Au niveau juridique, les audiences ont été suspendues. Le suivi par les juristes du CCEM continue et de nombreuses personnes sont en attente du déroulement de leur procédure ou de la réponse à leur demande administrative. En revanche, les besoins sociaux perdurent et de nouvelles problématiques juridiques apparaissent : la prolongation des droits et des titres de séjours en période de confinement, le changement des structures d’aide alimentaire, les droits au chômage partiel, le respect des mesures de sécurité sur le lieu de travail…
Pour répondre à ces nouveaux besoins, une permanence téléphonique juridique et sociale est maintenue 5 jours sur 7, de 9h à 18h.
“Mme K. est obligée d’aller travailler. Son employeur, un particulier, ne veut pas la mettre au chômage technique et ne veut pas non plus lui faire une attestation de circulation professionnelle. Elle a une heure de transport à faire pour aller travailler. Elle a peur et fait part d’épuisement général, de troubles du sommeil, et de palpitations. Mme K. a reçu l’appui de l’association pour faire entendre ses droits à son employeur.” Mona Chamass.
Communication d’urgence en temps de crise
Parmi les personnes accompagnées, beaucoup sont isolées. Essentiellement en raison de la méconnaissance de la langue, il était difficile de saisir leur niveau d’information sur le contexte actuel.
Le premier travail fut donc de les informer de la continuité du suivi par téléphone en raison de la fermeture des bureaux, des nouvelles mesures à respecter, des gestes de prévention et de les accompagner sur l’utilisation des attestations de sortie.
De l’information imagée et traduite accessible à tous
Pour communiquer efficacement sur les éléments essentiels à connaitre durant la crise (gestes barrières, utilisation des attestations de sortie…), l’association a utilisé le réseau WhatsApp.
Les contenus imagés et traduits en plusieurs langues ont permis de s’adresser à chacun selon son niveau de connaissance.
Ils ont vu le jour grâce à la fédération des acteurs sociaux et l’OMS pour les gestes barrières ou encore à d’autres associations pour l’utilisation des attestations simplifiées avec des images.
Répondre aux impératifs d’hébergement
Parmi le public accompagné, des personnes se retrouvent en situation de rue suite à leur sortie d’exploitation ou à l’impossibilité de respecter les mesures de confinement dans certains hébergements chez des tiers.
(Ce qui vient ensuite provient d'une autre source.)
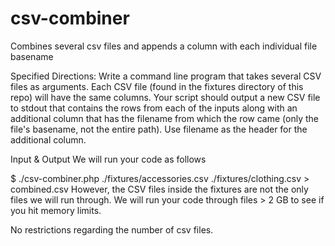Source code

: # csv-combiner
Combines several csv files and appends a column with each individual file basename

Specified Directions: 
Write a command line program that takes several CSV files as arguments. Each CSV file (found in the fixtures directory of this repo) will have the same columns. Your script should output a new CSV file to stdout that contains the rows from each of the inputs along with an additional column that has the filename from which the row came (only the file's basename, not the entire path). Use filename as the header for the additional column.


Input & Output
We will run your code as follows

$ ./csv-combiner.php ./fixtures/accessories.csv ./fixtures/clothing.csv > combined.csv
However, the CSV files inside the fixtures are not the only files we will run through. We will run your code through files > 2 GB to see if you hit memory limits.


No restrictions regarding the number of csv files. 
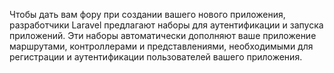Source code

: Чтобы дать вам фору при создании вашего нового приложения, 
разработчики Laravel предлагают наборы для аутентификации и запуска приложений. 
Эти наборы автоматически дополняют ваше приложение маршрутами, контроллерами и представлениями, 
необходимыми для регистрации и аутентификации пользователей вашего приложения.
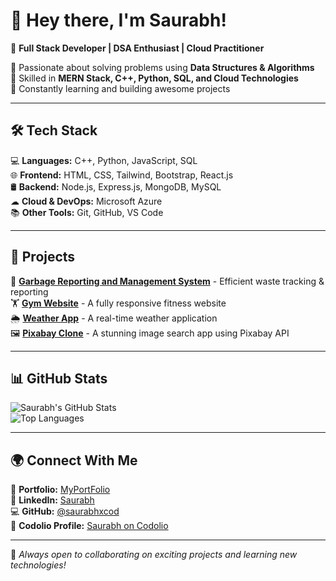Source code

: # 👋 Hey there, I'm Saurabh!  

🚀 **Full Stack Developer | DSA Enthusiast | Cloud Practitioner**  

🔹 Passionate about solving problems using **Data Structures & Algorithms**  
🔹 Skilled in **MERN Stack, C++, Python, SQL, and Cloud Technologies**  
🔹 Constantly learning and building awesome projects  

---

## 🛠️ Tech Stack  

💻 **Languages:** C++, Python, JavaScript, SQL  
🌐 **Frontend:** HTML, CSS, Tailwind, Bootstrap, React.js  
🛢️ **Backend:** Node.js, Express.js, MongoDB, MySQL  
☁ **Cloud & DevOps:** Microsoft Azure  
📚 **Other Tools:** Git, GitHub, VS Code  

---

## 📌 Projects  

🚀 **[Garbage Reporting and Management System](https://github.com/your-repo)** - Efficient waste tracking & reporting  
🏋 **[Gym Website](https://saurabhxcod.github.io/GymWebsite/)** - A fully responsive fitness website  
🌦 **[Weather App](https://weather-app-six-flax-22.vercel.app/)** - A real-time weather application  
🖼 **[Pixabay Clone](https://pixabay-clone-silk.vercel.app/)** - A stunning image search app using Pixabay API  

---

## 📊 GitHub Stats  

![Saurabh's GitHub Stats](https://github-readme-stats.vercel.app/api?username=saurabhxcod&show_icons=true&theme=radical)  
![Top Languages](https://github-readme-stats.vercel.app/api/top-langs/?username=saurabhxcod&layout=compact&theme=radical)  

---

## 🌍 Connect With Me  

🔗 **Portfolio:** [MyPortFolio](https://my-port-folio-taupe-zeta.vercel.app/)  
📂 **LinkedIn:** [Saurabh](https://www.linkedin.com/in/saurabh-singh-258a23289/)  
💻 **GitHub:** [@saurabhxcod](https://github.com/saurabhxcod)  
🎯 **Codolio Profile:** [Saurabh on Codolio](https://codolio.com/profile/saurabh_singh27)  

---

🚀 *Always open to collaborating on exciting projects and learning new technologies!*  
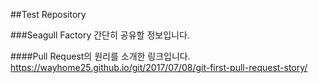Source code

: ##Test Repository

###Seagull Factory 간단히 공유할 정보입니다.

####Pull Request의 원리를 소개한 링크입니다.
https://wayhome25.github.io/git/2017/07/08/git-first-pull-request-story/
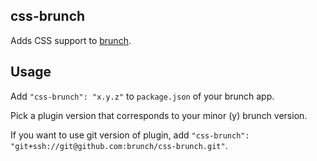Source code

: ## css-brunch
Adds CSS support to [brunch](http://brunch.io).

## Usage
Add `"css-brunch": "x.y.z"` to `package.json` of your brunch app.

Pick a plugin version that corresponds to your minor (y) brunch version.

If you want to use git version of plugin, add
`"css-brunch": "git+ssh://git@github.com:brunch/css-brunch.git"`.
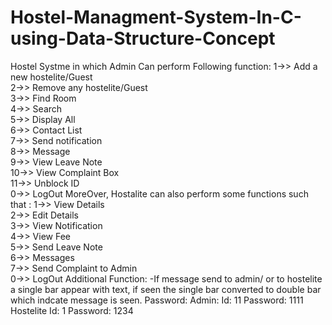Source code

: # Hostel-Managment-System-In-C-using-Data-Structure-Concept
Hostel Systme in which Admin Can perform Following function:
 1->> Add a new hostelite/Guest              
 2->> Remove any hostelite/Guest                                 
 3->> Find Room                                  
4->> Search                                  
5->> Display All                                  
6->> Contact List                                  
7->> Send notification                                  
8->> Message                                  
9->> View Leave Note                                  
10->> View Complaint Box                                  
11->> Unblock ID                                  
0->> LogOut 
MoreOver, Hostalite can also perform some functions such that : 
1->> View Details                                  
2->> Edit Details                                  
3->> View Notification                                  
4->> View Fee                                  
5->> Send Leave Note                                  
6->> Messages                                  
7->> Send Complaint to Admin                                  
0->> LogOut
Additional Function:
-If message send to admin/ or to hostelite a single bar appear with text, if seen the single bar converted to double bar which indcate message is seen.
Password:
Admin:
Id: 11
Password: 1111
Hostelite
Id: 1
Password: 1234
Il a fallu les orienter vers d’autres lieux en capacité de les accueillir. Des personnes ont ainsi pu être hébergées dans des Cités Caritas – Réseau Caritas France en passant par le SIAO (Service Intégré d’Accueil et d’Orientation).
Tout un travail d’actualisation des coordonnées des établissements d’accueil de jour encore ouverts a été effectué pour répondre à l’impératif du logement ou pour trouver des possibilités de confinement le jour, pour les personnes hébergées sur des structures qui n’accueillent que la nuit.
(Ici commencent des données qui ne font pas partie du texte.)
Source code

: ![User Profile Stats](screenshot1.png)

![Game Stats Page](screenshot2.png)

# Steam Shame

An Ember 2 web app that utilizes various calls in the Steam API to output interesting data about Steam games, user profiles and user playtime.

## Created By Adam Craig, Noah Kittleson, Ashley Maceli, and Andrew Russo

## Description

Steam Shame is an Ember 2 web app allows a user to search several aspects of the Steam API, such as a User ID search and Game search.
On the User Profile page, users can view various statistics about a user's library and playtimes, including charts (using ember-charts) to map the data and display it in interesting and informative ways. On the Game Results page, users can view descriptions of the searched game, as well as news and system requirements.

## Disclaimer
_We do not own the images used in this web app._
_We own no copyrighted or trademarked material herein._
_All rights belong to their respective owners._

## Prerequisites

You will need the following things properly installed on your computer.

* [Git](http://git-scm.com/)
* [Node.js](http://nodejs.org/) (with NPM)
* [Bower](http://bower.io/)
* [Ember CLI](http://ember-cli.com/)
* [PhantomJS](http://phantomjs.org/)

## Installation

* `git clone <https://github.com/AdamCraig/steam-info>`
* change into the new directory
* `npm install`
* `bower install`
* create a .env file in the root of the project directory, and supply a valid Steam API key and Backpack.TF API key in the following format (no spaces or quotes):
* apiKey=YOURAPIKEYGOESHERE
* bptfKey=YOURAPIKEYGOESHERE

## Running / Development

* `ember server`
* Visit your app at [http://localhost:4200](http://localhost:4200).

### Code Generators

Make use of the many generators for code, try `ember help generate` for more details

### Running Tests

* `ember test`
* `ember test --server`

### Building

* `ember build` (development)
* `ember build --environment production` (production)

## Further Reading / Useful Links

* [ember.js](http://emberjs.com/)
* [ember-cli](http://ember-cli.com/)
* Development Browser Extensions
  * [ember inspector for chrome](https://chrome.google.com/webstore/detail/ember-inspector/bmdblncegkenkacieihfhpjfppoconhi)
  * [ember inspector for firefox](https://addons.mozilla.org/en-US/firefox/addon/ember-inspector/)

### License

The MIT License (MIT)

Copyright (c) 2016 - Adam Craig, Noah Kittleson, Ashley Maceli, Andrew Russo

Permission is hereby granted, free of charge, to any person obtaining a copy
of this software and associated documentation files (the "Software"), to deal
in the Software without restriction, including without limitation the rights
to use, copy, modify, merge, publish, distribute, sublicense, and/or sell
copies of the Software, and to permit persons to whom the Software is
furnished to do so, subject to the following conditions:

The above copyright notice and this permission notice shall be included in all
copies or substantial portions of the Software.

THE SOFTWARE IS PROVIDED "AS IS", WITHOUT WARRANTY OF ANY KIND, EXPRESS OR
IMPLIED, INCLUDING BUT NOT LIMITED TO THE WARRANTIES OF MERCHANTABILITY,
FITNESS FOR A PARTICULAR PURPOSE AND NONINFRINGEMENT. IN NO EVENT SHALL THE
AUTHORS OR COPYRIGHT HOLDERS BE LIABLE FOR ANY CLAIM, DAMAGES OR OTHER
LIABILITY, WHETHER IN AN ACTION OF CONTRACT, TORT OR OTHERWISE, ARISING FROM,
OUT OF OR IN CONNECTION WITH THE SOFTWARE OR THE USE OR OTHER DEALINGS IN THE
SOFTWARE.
Face à l’urgence l’association a parfois choisi de payer des nuits d’hôtels à certaines personnes, en attendant de trouver une meilleure solution.
Conserver le lien dans les situations extrêmes
Certaines personnes, en situation d’exploitation, n’ont pas pu sortit d’exploitation pour rejoindre un hébergement à cause des mesures de confinement. Elles sont toujours chez leur exploiteur. Dans ce cas, il s’agit essentiellement de maintenir un maximum le lien à distance.
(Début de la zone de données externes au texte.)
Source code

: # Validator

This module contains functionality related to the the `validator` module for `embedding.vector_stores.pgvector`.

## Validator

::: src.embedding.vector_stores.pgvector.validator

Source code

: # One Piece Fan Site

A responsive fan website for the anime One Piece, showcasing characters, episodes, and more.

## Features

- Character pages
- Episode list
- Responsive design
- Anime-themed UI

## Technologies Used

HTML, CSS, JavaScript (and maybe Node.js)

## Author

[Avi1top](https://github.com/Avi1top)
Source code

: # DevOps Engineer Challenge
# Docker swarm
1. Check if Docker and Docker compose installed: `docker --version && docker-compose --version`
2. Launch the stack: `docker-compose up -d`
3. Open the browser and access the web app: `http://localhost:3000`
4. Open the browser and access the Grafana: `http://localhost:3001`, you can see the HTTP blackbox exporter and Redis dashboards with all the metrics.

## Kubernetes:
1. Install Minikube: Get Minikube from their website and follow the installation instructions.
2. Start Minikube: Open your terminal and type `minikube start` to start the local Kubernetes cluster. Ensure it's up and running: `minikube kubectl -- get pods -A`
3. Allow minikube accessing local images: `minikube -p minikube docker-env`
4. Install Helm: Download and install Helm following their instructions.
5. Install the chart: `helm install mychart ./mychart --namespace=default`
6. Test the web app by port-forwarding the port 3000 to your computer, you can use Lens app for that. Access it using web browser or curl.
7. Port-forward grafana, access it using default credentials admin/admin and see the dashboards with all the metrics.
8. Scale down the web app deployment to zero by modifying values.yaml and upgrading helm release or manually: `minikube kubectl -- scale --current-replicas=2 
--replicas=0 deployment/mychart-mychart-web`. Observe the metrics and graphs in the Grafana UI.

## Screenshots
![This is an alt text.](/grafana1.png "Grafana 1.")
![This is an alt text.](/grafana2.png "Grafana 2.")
Assurer la survie des personnes les plus démunies
Face aux mesures de confinement, les structures de distribution alimentaire ont changé. Avertir les personnes dans le besoin des nouveaux lieux d’approvisionnement a été primordial. Par ailleurs, des associations se sont mobilisés pour répondre aux besoins des plus précaires. En lien avec d’autres, le CCEM distribue aux personnes dans le besoin des chèques services, ainsi que des masques lavables fabriqués bénévolement par un membre de l’équipe, tout en respectant les gestes barrières, et saisissent l’occasion pour prendre des nouvelles et informer des mesures à respecter.
Maintenir le lien avec les personnes accompagnées dans leurs démarches
“Mme B., quant à elle, explique vivre très difficilement la période de confinement en lien avec sa grossesse à risque. Elle se sent particulièrement isolée, elle ne peut quasiment pas sortir et n’a pas le droit de recevoir de visite. Elle se sent angoissée et stressée et a des troubles de l’alimentation. Pour elle, même à distance, nous sommes un lien social, une écoute, et l’aide qui lui est remise la rassure et lui rend grand service.” Mona Chamass.
Les victimes accueillies à l’appartement d’urgence
Des religieuses, bénévoles de l’association et habitant à proximité de l’hébergement des personnes victimes s’occupent d’entretenir un lien social (par téléphone) avec les personnes accueillies pour leur donner des informations sur les services de proximité, les rassurer. Par ailleurs, des visites hebdomadaires permettent de leur apporter des produits hygiéniques, de l’alimentation, des aides financières ou des masques. C’est aussi l’occasion de communiquer sur les éléments de prévention.
Remise des aides aux personnes en situation irrégulière
En attente de l’obtention de leurs droits, l’association remettait chaque mois en main propres les aides financières et les cartes « restauration solidaire » aux personnes en situation irrégulières. En période de confinement, cela doit se faire à distance, par chèque ou virement. Seulement, toutes n’ont pas de compte bancaire. Il faut alors trouver des personnes de confiance dans leur entourage pour pouvoir leur transmettre ces éléments.
En cas de besoin, pour les personnes qui sont sur Paris, le CCEM continue à se déplacer pour leur apporter leurs aides en respectant les gestes barrières de protection.
Face à cette situation, le CCEM s’est impliqué dans le plaidoyer proposé par le Secours Catholique-Caritas France et soutenu par le Collectif « Ensemble contre la traite des êtres humains » contre la fermeture de bureaux de poste (80% sur le territoire entre le 4 et le 10 avril au moment du versement des allocations) et d’agences bancaires, qui porte particulièrement préjudice aux personnes en situation de précarité qui ne peuvent récupérer de liquidités pour faire leurs courses.
Une ombre sur l’après-crise
En période de confinement, il est difficile de repérer les personnes en situation d’exploitation. Les contrôles de l’inspection du travail ou de la police sont en nette diminution et les associations sont beaucoup moins en mesure d’identifier les victimes. Il faut s’attendre à une augmentation conséquente des victimes à prendre en charge après la crise.
Le CCEM va devoir assurer le suivi de ces nouvelles personnes. Il viendra s’ajouter au cumul des besoins des bénéficiaires actuels qui auront probablement été impactés par les difficultés économiques et sociales de cette période.
Le risque pour l’association est de devoir assurer les moyens humains pour le suivi de l’ensemble des victimes alors que les financements vont probablement diminuer en raison de la crise actuelle.
Le Comité Contre l’Esclavage Moderne
Depuis 1994, il dénonce toutes les formes d’esclavage contemporain partout dans le monde. Il assure un accompagnement social et juridique des victimes de travail esclave, et de traite à des fins économiques. En 25 ans, le CCEM a accompagné plus e 850 victimes.